> GOAL OF THE EXERCISE
The lines below starting at the line containing "Execute the following" and ending at the line containing "analyzing tweet sentiments." are to be repeated exactly, with both ends kept and nothing else added.

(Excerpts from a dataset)
'''
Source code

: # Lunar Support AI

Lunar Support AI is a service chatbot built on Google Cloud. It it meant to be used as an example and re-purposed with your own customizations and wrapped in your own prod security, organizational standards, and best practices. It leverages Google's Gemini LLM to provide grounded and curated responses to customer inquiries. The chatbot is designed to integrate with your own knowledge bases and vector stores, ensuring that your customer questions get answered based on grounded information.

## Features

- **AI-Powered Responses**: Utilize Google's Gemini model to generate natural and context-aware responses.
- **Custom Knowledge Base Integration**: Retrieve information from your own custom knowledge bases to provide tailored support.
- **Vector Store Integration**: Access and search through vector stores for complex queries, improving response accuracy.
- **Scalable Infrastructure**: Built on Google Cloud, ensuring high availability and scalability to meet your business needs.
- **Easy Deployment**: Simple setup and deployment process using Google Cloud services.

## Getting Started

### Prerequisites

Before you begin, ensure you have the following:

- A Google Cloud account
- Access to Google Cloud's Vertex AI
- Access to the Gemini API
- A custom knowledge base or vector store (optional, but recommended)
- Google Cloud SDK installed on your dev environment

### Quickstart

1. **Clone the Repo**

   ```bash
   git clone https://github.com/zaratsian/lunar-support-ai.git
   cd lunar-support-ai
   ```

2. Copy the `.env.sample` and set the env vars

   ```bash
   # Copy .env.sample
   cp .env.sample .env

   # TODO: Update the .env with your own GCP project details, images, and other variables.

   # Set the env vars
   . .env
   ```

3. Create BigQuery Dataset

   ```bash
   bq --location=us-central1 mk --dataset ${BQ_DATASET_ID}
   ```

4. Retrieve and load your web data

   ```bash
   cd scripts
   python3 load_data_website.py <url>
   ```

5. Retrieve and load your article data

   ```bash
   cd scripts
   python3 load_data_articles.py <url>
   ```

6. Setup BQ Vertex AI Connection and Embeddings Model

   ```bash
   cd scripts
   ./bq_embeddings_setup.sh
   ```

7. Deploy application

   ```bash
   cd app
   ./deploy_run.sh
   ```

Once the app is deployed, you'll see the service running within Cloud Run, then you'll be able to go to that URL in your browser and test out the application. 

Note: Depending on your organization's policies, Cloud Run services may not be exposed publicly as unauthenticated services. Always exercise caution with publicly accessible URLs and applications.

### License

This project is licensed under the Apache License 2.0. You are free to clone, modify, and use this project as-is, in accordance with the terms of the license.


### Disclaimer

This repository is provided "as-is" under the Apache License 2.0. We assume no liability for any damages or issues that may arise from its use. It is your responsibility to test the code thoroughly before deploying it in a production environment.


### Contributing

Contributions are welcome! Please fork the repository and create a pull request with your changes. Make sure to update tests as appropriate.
'''
'''
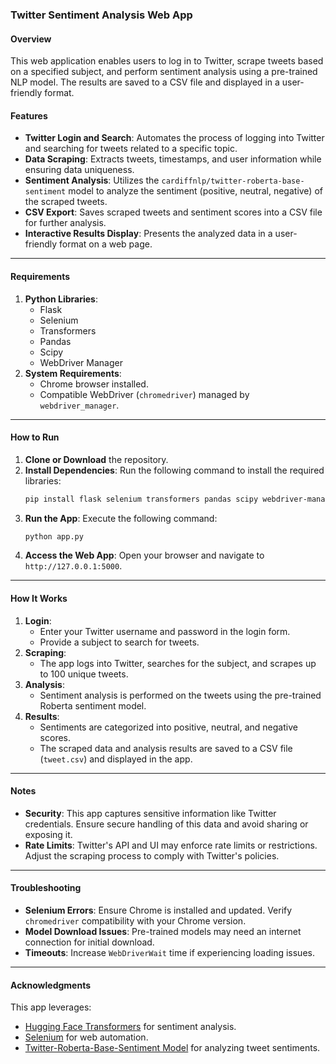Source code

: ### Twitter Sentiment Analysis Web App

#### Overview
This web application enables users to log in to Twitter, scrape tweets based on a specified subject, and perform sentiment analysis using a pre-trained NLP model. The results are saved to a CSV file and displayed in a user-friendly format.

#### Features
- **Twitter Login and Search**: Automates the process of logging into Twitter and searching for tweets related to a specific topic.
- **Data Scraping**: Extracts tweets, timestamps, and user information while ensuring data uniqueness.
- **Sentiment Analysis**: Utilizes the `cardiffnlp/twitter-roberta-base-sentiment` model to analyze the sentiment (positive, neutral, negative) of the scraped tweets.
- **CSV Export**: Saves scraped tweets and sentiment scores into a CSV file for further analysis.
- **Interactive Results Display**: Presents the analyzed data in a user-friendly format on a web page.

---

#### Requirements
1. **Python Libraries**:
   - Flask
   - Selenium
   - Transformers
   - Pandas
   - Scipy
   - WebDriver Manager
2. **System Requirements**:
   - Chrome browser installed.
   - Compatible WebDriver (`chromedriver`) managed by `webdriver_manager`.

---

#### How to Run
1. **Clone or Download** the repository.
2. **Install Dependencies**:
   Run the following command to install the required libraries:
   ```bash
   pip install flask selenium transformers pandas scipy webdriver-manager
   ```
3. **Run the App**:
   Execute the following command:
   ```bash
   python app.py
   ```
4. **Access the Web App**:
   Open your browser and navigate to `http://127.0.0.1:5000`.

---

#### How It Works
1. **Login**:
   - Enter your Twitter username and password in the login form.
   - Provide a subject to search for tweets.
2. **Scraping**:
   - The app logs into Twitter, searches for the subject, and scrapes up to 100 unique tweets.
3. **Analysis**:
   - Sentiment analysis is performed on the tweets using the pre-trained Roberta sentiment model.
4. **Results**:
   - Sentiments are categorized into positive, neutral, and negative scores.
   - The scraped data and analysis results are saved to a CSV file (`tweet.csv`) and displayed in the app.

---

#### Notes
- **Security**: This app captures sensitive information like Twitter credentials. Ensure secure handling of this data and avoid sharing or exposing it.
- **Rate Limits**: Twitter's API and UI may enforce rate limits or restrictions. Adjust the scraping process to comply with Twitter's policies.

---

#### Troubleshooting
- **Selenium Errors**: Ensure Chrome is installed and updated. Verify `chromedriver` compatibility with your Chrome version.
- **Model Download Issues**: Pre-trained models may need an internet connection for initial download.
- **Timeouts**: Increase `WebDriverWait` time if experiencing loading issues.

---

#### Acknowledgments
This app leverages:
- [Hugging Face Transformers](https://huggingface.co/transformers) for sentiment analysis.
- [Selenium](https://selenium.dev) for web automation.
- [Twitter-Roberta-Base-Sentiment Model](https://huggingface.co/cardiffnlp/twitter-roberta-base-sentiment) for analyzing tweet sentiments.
'''
> TASK OUTPUT
   Execute the following command:
   ```bash
   python app.py
   ```
4. **Access the Web App**:
   Open your browser and navigate to `http://127.0.0.1:5000`.

---

#### How It Works
1. **Login**:
   - Enter your Twitter username and password in the login form.
   - Provide a subject to search for tweets.
2. **Scraping**:
   - The app logs into Twitter, searches for the subject, and scrapes up to 100 unique tweets.
3. **Analysis**:
   - Sentiment analysis is performed on the tweets using the pre-trained Roberta sentiment model.
4. **Results**:
   - Sentiments are categorized into positive, neutral, and negative scores.
   - The scraped data and analysis results are saved to a CSV file (`tweet.csv`) and displayed in the app.

---

#### Notes
- **Security**: This app captures sensitive information like Twitter credentials. Ensure secure handling of this data and avoid sharing or exposing it.
- **Rate Limits**: Twitter's API and UI may enforce rate limits or restrictions. Adjust the scraping process to comply with Twitter's policies.

---

#### Troubleshooting
- **Selenium Errors**: Ensure Chrome is installed and updated. Verify `chromedriver` compatibility with your Chrome version.
- **Model Download Issues**: Pre-trained models may need an internet connection for initial download.
- **Timeouts**: Increase `WebDriverWait` time if experiencing loading issues.

---

#### Acknowledgments
This app leverages:
- [Hugging Face Transformers](https://huggingface.co/transformers) for sentiment analysis.
- [Selenium](https://selenium.dev) for web automation.
- [Twitter-Roberta-Base-Sentiment Model](https://huggingface.co/cardiffnlp/twitter-roberta-base-sentiment) for analyzing tweet sentiments.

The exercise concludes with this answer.